I have been reading a lot about JSON-LD, and I get how and why it might be interesting in a website context when you are sharing unknown data back and forth. Meaning there is no standard for the data you are sharing. Think user profile between Google, Twitter, Facebook etc. But, unless I am mistaken, the purpose of STIX is to define a standard for CTI so that we all share the same data.

Can someone explain why JSON-LD is needed in the CTI context. I just do not see why anyone that is building an application to use CTI would care since all of the data that will be shared between them is KNOWN and in a standard well known form, aka STIX... Please help me understand this use case.


Thanks,

Bret



Bret Jordan CISSP
Director of Security Architecture and Standards | Office of the CTO
Blue Coat Systems
PGP Fingerprint: 63B4 FC53 680A 6B7D 1447 F2C0 74F8 ACAE 7415 0050
"Without cryptography vihv vivc ce xhrnrw, however, the only thing that can not be unscrambled is an egg."
      On Oct 5, 2015, at 11:20, Bush, Jonathan <jbush@dtcc.com> wrote:

      I would agree that some of the technologies involved with the Semantic web scare me a little bit (very complex, many seem pretty academic), but at least if we go with a structure that sets us up for this sort of “linked” data thinking now, we leave that door open for the future.
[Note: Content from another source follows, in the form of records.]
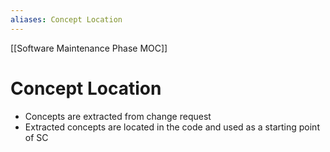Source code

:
 ```yaml
---
aliases: Concept Location
---
```


[[Software Maintenance Phase MOC]]

# Concept Location
- Concepts are extracted from change request
- Extracted concepts are located in the code and used as a starting point of SC

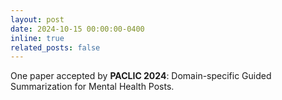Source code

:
 ```yaml
---
layout: post
date: 2024-10-15 00:00:00-0400
inline: true
related_posts: false
---
```


One paper accepted by **PACLIC 2024**: Domain-specific Guided Summarization for Mental Health Posts.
      From: cti-stix@lists.oasis-open.org [mailto:cti-stix@lists.oasis-open.org] On Behalf Of Jordan, Bret
      Sent:
      Monday, October 05, 2015 1:11 PM
      To:
      Bush, Jonathan
      Cc:
      Sean D. Barnum; Jane Ginn; Wunder, John A.; cti-users@lists.oasis-open.org; cti-stix@lists.oasis-open.org
      Subject:
      Re: [cti-stix] [cti-users] MTI Binding

      http://manu.sporny.org/2014/json-ld-origins-2/

      Thanks,

      Bret



      Bret Jordan CISSP
      Director of Security Architecture and Standards | Office of the CTO
      Blue Coat Systems
      PGP Fingerprint: 63B4 FC53 680A 6B7D 1447 F2C0 74F8 ACAE 7415 0050
      "Without cryptography vihv vivc ce xhrnrw, however, the only thing that can not be unscrambled is an egg."
          On Oct 5, 2015, at 10:34, Bush, Jonathan <jbush@dtcc.com> wrote:

          Great information here, thank you Sean.

          It sounds like we are talking about
          Use-Cases -> UML (or OWL/RDF) -> JSON-LD (context portion mapping model to JSON constructs to use) -> JSON (actual instances of content)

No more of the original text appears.